Petzold, Georg; Gainza, Pablo; Annunziato, Stefano; Lamberto, Ilaria; Trenh, Peter; McAllister, Laura A.; DeMarco, Bradley; Schwander, Laura; Bunker, Richard D.; Zlotosch, Mary; Sriramaratnam, Rohitha; Gilberto, Samuel; Langousis, Gerasimos; Donckele, Etienne J.; Quan, Chao; Strande, Vaik; De Donatis, Gian Marco; Alabi, Shanique B.; Alers, Jessica; Matysik, Michelle; Staehly, Camille; Dubois, Aurelie; Osmont, Arnaud; Garskovas, Mackenzie; Lyon, David; Wiedmer, Lars; Oleinikovas, Vladimiras; Lieberherr, Raphael; Rubin, Nooreen T.; Lam, Daniel T.; Lucas, Xavier; Liardo, Elisa; Widlund, Nina Ilic; Ritzen, Andreas; Caceres, Ramon Miguel; Vigil, Dominico; Tsai, Jennifer; Wallace, Owen; Peluso, Marisa; Sadok, Amine; Tiedt, Ralph; Paterson, Alison M.; Zarayskiy, Vladislav; Fasching, Bernhard; Bonenfant, Debora; Warmuth, Markus; Castle, John C.; Townson, Sharon A.

SCIENCE

0036-11124

10.1126/science.adt6736

2025-07-03

The CRL4CRBN E3 ubiquitin ligase is the target of molecular glue degrader compounds that reprogram ligase specificity to induce the degradation of clinically relevant neosubstrate proteins.
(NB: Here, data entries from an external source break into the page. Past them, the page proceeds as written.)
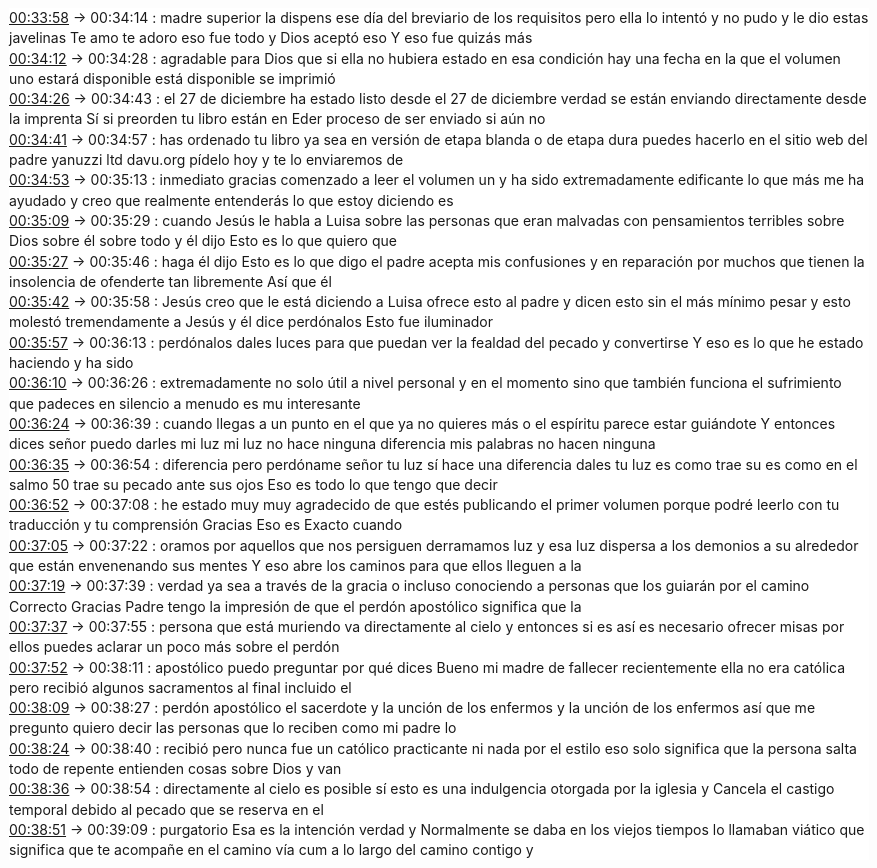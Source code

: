 [00:33:58](https://www.youtube.com/watch?v=qJ_kGH0La_s&t=2038.32s&t=2038s) -> 00:34:14 : madre superior la dispens ese día del breviario de los requisitos pero ella lo intentó y no pudo y le dio estas javelinas Te amo te adoro eso fue todo y Dios aceptó eso Y eso fue quizás más  
[00:34:12](https://www.youtube.com/watch?v=qJ_kGH0La_s&t=2051.72s&t=2052s) -> 00:34:28 : agradable para Dios que si ella no hubiera estado en esa condición hay una fecha en la que el volumen uno estará disponible está disponible se imprimió  
[00:34:26](https://www.youtube.com/watch?v=qJ_kGH0La_s&t=2066.079s&t=2066s) -> 00:34:43 : el 27 de diciembre ha estado listo desde el 27 de diciembre verdad se están enviando directamente desde la imprenta Sí si preorden tu libro están en Eder proceso de ser enviado si aún no  
[00:34:41](https://www.youtube.com/watch?v=qJ_kGH0La_s&t=2081.32s&t=2081s) -> 00:34:57 : has ordenado tu libro ya sea en versión de etapa blanda o de etapa dura puedes hacerlo en el sitio web del padre yanuzzi ltd davu.org pídelo hoy y te lo enviaremos de  
[00:34:53](https://www.youtube.com/watch?v=qJ_kGH0La_s&t=2093.32s&t=2093s) -> 00:35:13 : inmediato gracias comenzado a leer el volumen un y ha sido extremadamente edificante lo que más me ha ayudado y creo que realmente entenderás lo que estoy diciendo es  
[00:35:09](https://www.youtube.com/watch?v=qJ_kGH0La_s&t=2109.079s&t=2109s) -> 00:35:29 : cuando Jesús le habla a Luisa sobre las personas que eran malvadas con pensamientos terribles sobre Dios sobre él sobre todo y él dijo Esto es lo que quiero que  
[00:35:27](https://www.youtube.com/watch?v=qJ_kGH0La_s&t=2127.359s&t=2127s) -> 00:35:46 : haga él dijo Esto es lo que digo el padre acepta mis confusiones y en reparación por muchos que tienen la insolencia de ofenderte tan libremente Así que él  
[00:35:42](https://www.youtube.com/watch?v=qJ_kGH0La_s&t=2142.359s&t=2142s) -> 00:35:58 : Jesús creo que le está diciendo a Luisa ofrece esto al padre y dicen esto sin el más mínimo pesar y esto molestó tremendamente a Jesús y él dice perdónalos Esto fue iluminador  
[00:35:57](https://www.youtube.com/watch?v=qJ_kGH0La_s&t=2156.599s&t=2157s) -> 00:36:13 : perdónalos dales luces para que puedan ver la fealdad del pecado y convertirse Y eso es lo que he estado haciendo y ha sido  
[00:36:10](https://www.youtube.com/watch?v=qJ_kGH0La_s&t=2170.2s&t=2170s) -> 00:36:26 : extremadamente no solo útil a nivel personal y en el momento sino que también funciona el sufrimiento que padeces en silencio a menudo es mu interesante  
[00:36:24](https://www.youtube.com/watch?v=qJ_kGH0La_s&t=2184.28s&t=2184s) -> 00:36:39 : cuando llegas a un punto en el que ya no quieres más o el espíritu parece estar guiándote Y entonces dices señor puedo darles mi luz mi luz no hace ninguna diferencia mis palabras no hacen ninguna  
[00:36:35](https://www.youtube.com/watch?v=qJ_kGH0La_s&t=2195.24s&t=2195s) -> 00:36:54 : diferencia pero perdóname señor tu luz sí hace una diferencia dales tu luz es como trae su es como en el salmo 50 trae su pecado ante sus ojos Eso es todo lo que tengo que decir  
[00:36:52](https://www.youtube.com/watch?v=qJ_kGH0La_s&t=2211.76s&t=2212s) -> 00:37:08 : he estado muy muy agradecido de que estés publicando el primer volumen porque podré leerlo con tu traducción y tu comprensión Gracias Eso es Exacto cuando  
[00:37:05](https://www.youtube.com/watch?v=qJ_kGH0La_s&t=2224.68s&t=2225s) -> 00:37:22 : oramos por aquellos que nos persiguen derramamos luz y esa luz dispersa a los demonios a su alrededor que están envenenando sus mentes Y eso abre los caminos para que ellos lleguen a la  
[00:37:19](https://www.youtube.com/watch?v=qJ_kGH0La_s&t=2239.2s&t=2239s) -> 00:37:39 : verdad ya sea a través de la gracia o incluso conociendo a personas que los guiarán por el camino Correcto Gracias Padre tengo la impresión de que el perdón apostólico significa que la  
[00:37:37](https://www.youtube.com/watch?v=qJ_kGH0La_s&t=2257.0s&t=2257s) -> 00:37:55 : persona que está muriendo va directamente al cielo y entonces si es así es necesario ofrecer misas por ellos puedes aclarar un poco más sobre el perdón  
[00:37:52](https://www.youtube.com/watch?v=qJ_kGH0La_s&t=2271.8s&t=2272s) -> 00:38:11 : apostólico puedo preguntar por qué dices Bueno mi madre de fallecer recientemente ella no era católica pero recibió algunos sacramentos al final incluido el  
[00:38:09](https://www.youtube.com/watch?v=qJ_kGH0La_s&t=2288.96s&t=2289s) -> 00:38:27 : perdón apostólico el sacerdote y la unción de los enfermos y la unción de los enfermos así que me pregunto quiero decir las personas que lo reciben como mi padre lo  
[00:38:24](https://www.youtube.com/watch?v=qJ_kGH0La_s&t=2304.04s&t=2304s) -> 00:38:40 : recibió pero nunca fue un católico practicante ni nada por el estilo eso solo significa que la persona salta todo de repente entienden cosas sobre Dios y van  
[00:38:36](https://www.youtube.com/watch?v=qJ_kGH0La_s&t=2316.24s&t=2316s) -> 00:38:54 : directamente al cielo es posible sí esto es una indulgencia otorgada por la iglesia y Cancela el castigo temporal debido al pecado que se reserva en el  
[00:38:51](https://www.youtube.com/watch?v=qJ_kGH0La_s&t=2330.599s&t=2331s) -> 00:39:09 : purgatorio Esa es la intención verdad y Normalmente se daba en los viejos tiempos lo llamaban viático que significa que te acompañe en el camino vía cum a lo largo del camino contigo y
Known cereblon (CRBN) neosubstrates share a generalizable beta-hairpin G-loop recognition motif that allows for the systematic exploration of the CRBN target space. Computational mining approaches using structure- and surface-based matchmaking algorithms predict more than 1600 CRBN-compatible G-loop proteins across the human proteome, including the newly discovered helical G-loop motif, and identify the noncanonical neosubstrate binding mode of VAV1 that engages CRBN through a molecular surface mimicry mechanism. This work broadens the CRBN target space, redefines rules for neosubstrate recognition, and establishes a platform for the elimination of challenging drug targets by repurposing CRL4CRBN through next-generation molecular glue degraders.